Do you know what I'd have to go through to prove you wrong? Assuming that "all" means everyone at the forum, and "statements" mean only those posted here at the forum: I would have to prove that never once has ALL agree'd with a statement made by you.


Good thing I didn't PM the webmaster about a name change huh?


----------



## HLGStrider (Aug 16, 2002)

Oh brother...  

I don't think absoulute power corrupts absolutely because I believe that in an all powerful and yet still perfect God... Of course perfection would be a powerful thing...

I do think it is the lust for power. That is consuming...

Anyone ever read the Prince? I read it awhile ago... I remember it being vaguely interesting and sort of realavent. I couldn't quote it or anything, however.


----------



## Ariana Undomiel (Aug 17, 2002)

What I meant when I wrote down this quote "power corrupts and absolute power corrupts aboslutely" was that in a sense the ring in Middle Earth did represent the absolute power that could be achieved by those in Middle Earth unless there was intervention by a higher power. If Sauron regained it, he would be able to fully control Middle Earth unless the Valar did step in. Neither the elves nor the maia would have been able to stop him.

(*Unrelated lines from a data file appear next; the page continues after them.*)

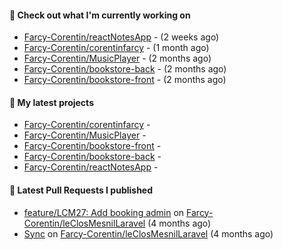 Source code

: #### 👷 Check out what I'm currently working on

- [Farcy-Corentin/reactNotesApp](https://github.com/Farcy-Corentin/reactNotesApp) -  (2 weeks ago)
- [Farcy-Corentin/corentinfarcy](https://github.com/Farcy-Corentin/corentinfarcy) -  (1 month ago)
- [Farcy-Corentin/MusicPlayer](https://github.com/Farcy-Corentin/MusicPlayer) -  (2 months ago)
- [Farcy-Corentin/bookstore-back](https://github.com/Farcy-Corentin/bookstore-back) -  (2 months ago)
- [Farcy-Corentin/bookstore-front](https://github.com/Farcy-Corentin/bookstore-front) -  (2 months ago)

#### 🌱 My latest projects

- [Farcy-Corentin/corentinfarcy](https://github.com/Farcy-Corentin/corentinfarcy) - 
- [Farcy-Corentin/MusicPlayer](https://github.com/Farcy-Corentin/MusicPlayer) - 
- [Farcy-Corentin/bookstore-front](https://github.com/Farcy-Corentin/bookstore-front) - 
- [Farcy-Corentin/bookstore-back](https://github.com/Farcy-Corentin/bookstore-back) - 
- [Farcy-Corentin/reactNotesApp](https://github.com/Farcy-Corentin/reactNotesApp) - 

#### 🔨 Latest Pull Requests I published

- [feature/LCM27: Add booking admin](https://github.com/Farcy-Corentin/leClosMesnilLaravel/pull/18) on [Farcy-Corentin/leClosMesnilLaravel](https://github.com/Farcy-Corentin/leClosMesnilLaravel) (4 months ago)
- [Sync](https://github.com/Farcy-Corentin/leClosMesnilLaravel/pull/13) on [Farcy-Corentin/leClosMesnilLaravel](https://github.com/Farcy-Corentin/leClosMesnilLaravel) (4 months ago)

Also, this statement is absolutely true in the real world as well. Because no being that exists on this earth is perfect, it would be corrupted by absolute power. Only God can have absolute power and that is because he is Holy and without fault. He is perfect.

~Ariana


----------



## Lhunithiliel (Aug 17, 2002)

This is such a good topic !

I think that there can be found more than morals.
Yet, to me, the most important one is that GOOD and EVIL exist in every thing, creature and in Nature and in the Universe itself! 
One has to make a decision - which side to take! For noone is let just "sit with arms crossed" and not take sides. 

Sometimes my head aches when I try to understand where it all comes from - I'm speaking about those concepts that we have in our minds - concept about the world, about right or wrong, about the "homo sapiens" being the mightiest creature on this planet, about the existance of a supernatural force (some call it God)....

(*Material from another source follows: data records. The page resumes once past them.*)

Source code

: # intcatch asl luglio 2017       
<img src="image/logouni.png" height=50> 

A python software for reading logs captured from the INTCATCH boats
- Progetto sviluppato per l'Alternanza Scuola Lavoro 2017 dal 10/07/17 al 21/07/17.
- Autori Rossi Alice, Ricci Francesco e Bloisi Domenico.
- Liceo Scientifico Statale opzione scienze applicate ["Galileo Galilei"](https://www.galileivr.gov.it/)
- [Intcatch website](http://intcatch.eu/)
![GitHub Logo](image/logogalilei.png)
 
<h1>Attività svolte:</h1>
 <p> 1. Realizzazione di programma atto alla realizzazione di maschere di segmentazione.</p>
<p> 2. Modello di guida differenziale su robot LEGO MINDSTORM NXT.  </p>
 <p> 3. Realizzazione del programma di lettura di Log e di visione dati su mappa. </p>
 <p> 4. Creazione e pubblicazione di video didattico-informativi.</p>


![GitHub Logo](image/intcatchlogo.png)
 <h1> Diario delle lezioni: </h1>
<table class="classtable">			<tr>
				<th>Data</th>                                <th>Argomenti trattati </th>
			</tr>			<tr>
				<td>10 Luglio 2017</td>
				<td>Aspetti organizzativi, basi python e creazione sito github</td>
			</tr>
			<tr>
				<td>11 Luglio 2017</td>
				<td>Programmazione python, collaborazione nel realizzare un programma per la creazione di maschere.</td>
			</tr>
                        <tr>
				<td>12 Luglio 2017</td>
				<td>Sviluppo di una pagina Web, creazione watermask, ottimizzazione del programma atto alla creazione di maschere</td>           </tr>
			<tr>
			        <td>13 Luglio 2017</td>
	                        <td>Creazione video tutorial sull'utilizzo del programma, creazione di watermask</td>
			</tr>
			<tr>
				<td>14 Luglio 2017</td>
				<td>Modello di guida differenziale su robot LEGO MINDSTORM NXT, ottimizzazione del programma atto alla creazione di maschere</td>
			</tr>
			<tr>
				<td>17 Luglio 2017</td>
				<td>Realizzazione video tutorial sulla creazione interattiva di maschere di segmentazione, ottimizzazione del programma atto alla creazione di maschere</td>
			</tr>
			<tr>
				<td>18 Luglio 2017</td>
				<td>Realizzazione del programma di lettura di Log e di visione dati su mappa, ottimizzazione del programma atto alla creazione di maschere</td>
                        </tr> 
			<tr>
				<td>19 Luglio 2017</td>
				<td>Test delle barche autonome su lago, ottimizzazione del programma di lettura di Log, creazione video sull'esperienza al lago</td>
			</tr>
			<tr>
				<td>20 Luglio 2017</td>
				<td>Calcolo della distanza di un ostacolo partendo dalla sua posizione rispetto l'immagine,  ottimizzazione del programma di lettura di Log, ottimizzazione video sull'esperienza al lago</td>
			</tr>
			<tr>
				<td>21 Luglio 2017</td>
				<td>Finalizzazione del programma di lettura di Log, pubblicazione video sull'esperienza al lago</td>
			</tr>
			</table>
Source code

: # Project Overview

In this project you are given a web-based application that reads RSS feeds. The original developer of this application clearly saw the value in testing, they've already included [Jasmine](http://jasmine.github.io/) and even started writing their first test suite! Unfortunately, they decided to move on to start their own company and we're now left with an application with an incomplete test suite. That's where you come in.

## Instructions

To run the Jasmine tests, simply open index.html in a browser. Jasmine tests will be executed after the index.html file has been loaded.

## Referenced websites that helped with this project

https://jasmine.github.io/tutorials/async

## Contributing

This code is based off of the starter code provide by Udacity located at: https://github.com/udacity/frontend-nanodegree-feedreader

M-m-m! Too much philosophy!

From a humorous point of view, I think the moral of the whole story is "Never leave today's work for tomorrow!!!!".
Really, there a LOT of examples - so many, that I'd rather not start quoting, or I shall have to quote 2/3 of the books, at least!
But here is just one of them:
"If Isildur had destroyed the ring THEN, Sauron would have never returned LATER..... I guess......For who can really tell what is encoded in the "program" of our destiny?!


----------



## Walter (Aug 17, 2002)

> _Originally posted by Lhunithiliel _
> From a humorous point of view, I think the moral of the whole story is "Never leave today's work for tomorrow!!!!".


Hmmm, somehow I prefer: "Always leave for tomorrow what you could mess up today..."


----------



## Ceorl (Aug 17, 2002)

One thing to remember is that Tolkien was a devout Christian, so the morals portrayed in his books are greatly influenced by that.

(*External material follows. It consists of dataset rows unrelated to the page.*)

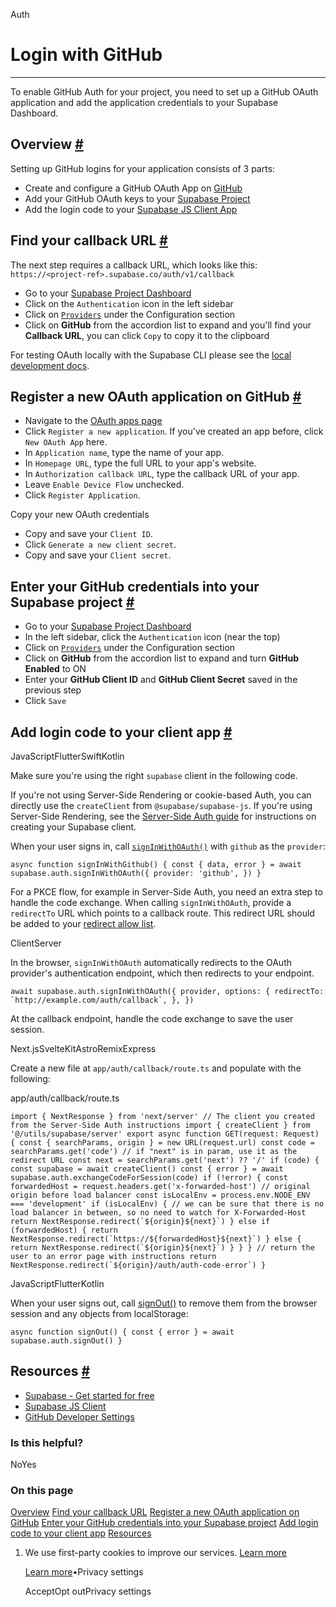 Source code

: Auth

# Login with GitHub

* * *

To enable GitHub Auth for your project, you need to set up a GitHub OAuth application and add the application credentials to your Supabase Dashboard.

## Overview [\#](https://supabase.com/docs/guides/auth/social-login/auth-github\#overview)

Setting up GitHub logins for your application consists of 3 parts:

- Create and configure a GitHub OAuth App on [GitHub](https://github.com/)
- Add your GitHub OAuth keys to your [Supabase Project](https://supabase.com/dashboard)
- Add the login code to your [Supabase JS Client App](https://github.com/supabase/supabase-js)

## Find your callback URL [\#](https://supabase.com/docs/guides/auth/social-login/auth-github\#find-your-callback-url)

The next step requires a callback URL, which looks like this: `https://<project-ref>.supabase.co/auth/v1/callback`

- Go to your [Supabase Project Dashboard](https://supabase.com/dashboard)
- Click on the `Authentication` icon in the left sidebar
- Click on [`Providers`](https://supabase.com/dashboard/project/_/auth/providers) under the Configuration section
- Click on **GitHub** from the accordion list to expand and you'll find your **Callback URL**, you can click `Copy` to copy it to the clipboard

For testing OAuth locally with the Supabase CLI please see the [local development docs](https://supabase.com/docs/guides/cli/local-development#use-auth-locally).

## Register a new OAuth application on GitHub [\#](https://supabase.com/docs/guides/auth/social-login/auth-github\#register-a-new-oauth-application-on-github)

- Navigate to the [OAuth apps page](https://github.com/settings/developers)
- Click `Register a new application`. If you've created an app before, click `New OAuth App` here.
- In `Application name`, type the name of your app.
- In `Homepage URL`, type the full URL to your app's website.
- In `Authorization callback URL`, type the callback URL of your app.
- Leave `Enable Device Flow` unchecked.
- Click `Register Application`.

Copy your new OAuth credentials

- Copy and save your `Client ID`.
- Click `Generate a new client secret`.
- Copy and save your `Client secret`.

## Enter your GitHub credentials into your Supabase project [\#](https://supabase.com/docs/guides/auth/social-login/auth-github\#enter-your-github-credentials-into-your-supabase-project)

- Go to your [Supabase Project Dashboard](https://supabase.com/dashboard)
- In the left sidebar, click the `Authentication` icon (near the top)
- Click on [`Providers`](https://supabase.com/dashboard/project/_/auth/providers) under the Configuration section
- Click on **GitHub** from the accordion list to expand and turn **GitHub Enabled** to ON
- Enter your **GitHub Client ID** and **GitHub Client Secret** saved in the previous step
- Click `Save`

## Add login code to your client app [\#](https://supabase.com/docs/guides/auth/social-login/auth-github\#add-login-code-to-your-client-app)

JavaScriptFlutterSwiftKotlin

Make sure you're using the right `supabase` client in the following code.

If you're not using Server-Side Rendering or cookie-based Auth, you can directly use the `createClient` from `@supabase/supabase-js`. If you're using Server-Side Rendering, see the [Server-Side Auth guide](https://supabase.com/docs/guides/auth/server-side/creating-a-client) for instructions on creating your Supabase client.

When your user signs in, call [`signInWithOAuth()`](https://supabase.com/docs/reference/javascript/auth-signinwithoauth) with `github` as the `provider`:

`
async function signInWithGithub() {
const { data, error } = await supabase.auth.signInWithOAuth({
    provider: 'github',
})
}
`

For a PKCE flow, for example in Server-Side Auth, you need an extra step to handle the code exchange. When calling `signInWithOAuth`, provide a `redirectTo` URL which points to a callback route. This redirect URL should be added to your [redirect allow list](https://supabase.com/docs/guides/auth/redirect-urls).

ClientServer

In the browser, `signInWithOAuth` automatically redirects to the OAuth provider's authentication endpoint, which then redirects to your endpoint.

``
await supabase.auth.signInWithOAuth({
provider,
options: {
    redirectTo: `http://example.com/auth/callback`,
},
})
``

At the callback endpoint, handle the code exchange to save the user session.

Next.jsSvelteKitAstroRemixExpress

Create a new file at `app/auth/callback/route.ts` and populate with the following:

app/auth/callback/route.ts

``
import { NextResponse } from 'next/server'
// The client you created from the Server-Side Auth instructions
import { createClient } from '@/utils/supabase/server'
export async function GET(request: Request) {
const { searchParams, origin } = new URL(request.url)
const code = searchParams.get('code')
// if "next" is in param, use it as the redirect URL
const next = searchParams.get('next') ?? '/'
if (code) {
    const supabase = await createClient()
    const { error } = await supabase.auth.exchangeCodeForSession(code)
    if (!error) {
      const forwardedHost = request.headers.get('x-forwarded-host') // original origin before load balancer
      const isLocalEnv = process.env.NODE_ENV === 'development'
      if (isLocalEnv) {
        // we can be sure that there is no load balancer in between, so no need to watch for X-Forwarded-Host
        return NextResponse.redirect(`${origin}${next}`)
      } else if (forwardedHost) {
        return NextResponse.redirect(`https://${forwardedHost}${next}`)
      } else {
        return NextResponse.redirect(`${origin}${next}`)
      }
    }
}
// return the user to an error page with instructions
return NextResponse.redirect(`${origin}/auth/auth-code-error`)
}
``

JavaScriptFlutterKotlin

When your user signs out, call [signOut()](https://supabase.com/docs/reference/javascript/auth-signout) to remove them from the browser session and any objects from localStorage:

`
async function signOut() {
const { error } = await supabase.auth.signOut()
}
`

## Resources [\#](https://supabase.com/docs/guides/auth/social-login/auth-github\#resources)

- [Supabase - Get started for free](https://supabase.com/)
- [Supabase JS Client](https://github.com/supabase/supabase-js)
- [GitHub Developer Settings](https://github.com/settings/developers)

### Is this helpful?

NoYes

### On this page

[Overview](https://supabase.com/docs/guides/auth/social-login/auth-github#overview) [Find your callback URL](https://supabase.com/docs/guides/auth/social-login/auth-github#find-your-callback-url) [Register a new OAuth application on GitHub](https://supabase.com/docs/guides/auth/social-login/auth-github#register-a-new-oauth-application-on-github) [Enter your GitHub credentials into your Supabase project](https://supabase.com/docs/guides/auth/social-login/auth-github#enter-your-github-credentials-into-your-supabase-project) [Add login code to your client app](https://supabase.com/docs/guides/auth/social-login/auth-github#add-login-code-to-your-client-app) [Resources](https://supabase.com/docs/guides/auth/social-login/auth-github#resources)

1. We use first-party cookies to improve our services. [Learn more](https://supabase.com/privacy#8-cookies-and-similar-technologies-used-on-our-european-services)



   [Learn more](https://supabase.com/privacy#8-cookies-and-similar-technologies-used-on-our-european-services)•Privacy settings





   AcceptOpt outPrivacy settings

One of the themes if not morals in his book is the fading of all that is good and the birth of the new. In fact the Quenta silmarillion ends thusly:



> Here ends the SILMARILLION.If it has passed from the high and the beautiful to darkness and ruin then that was of old the fate of Arda Marred; and if any change should come and the marring be ammended, Manwe and Varda may know : but they have not revealed it, and it is not declared in the dooms of Mandos



But the morals that strikes me most would be: "good will out".


----------



## Elu Thingol (Aug 18, 2002)

> _Posted by Walter_
> I venture to say that there is no such thing as "absolute power", neither in this world nor in M-e.



I am interested Walter, why do you think that Eru does not have absolute power?


----------



## HLGStrider (Aug 19, 2002)

Personally I'd say that Eru has all powers but does not choose to use them for that would be corruption... Not only does power corrupt but the use of power is corruption... if you get my meaning.


----------



## Walter (Aug 19, 2002)

> _Originally posted by Elu Thingol _
> I am interested Walter, why do you think that Eru does not have absolute power?


I did not say that.

I said "neither in this world nor in M-e..." 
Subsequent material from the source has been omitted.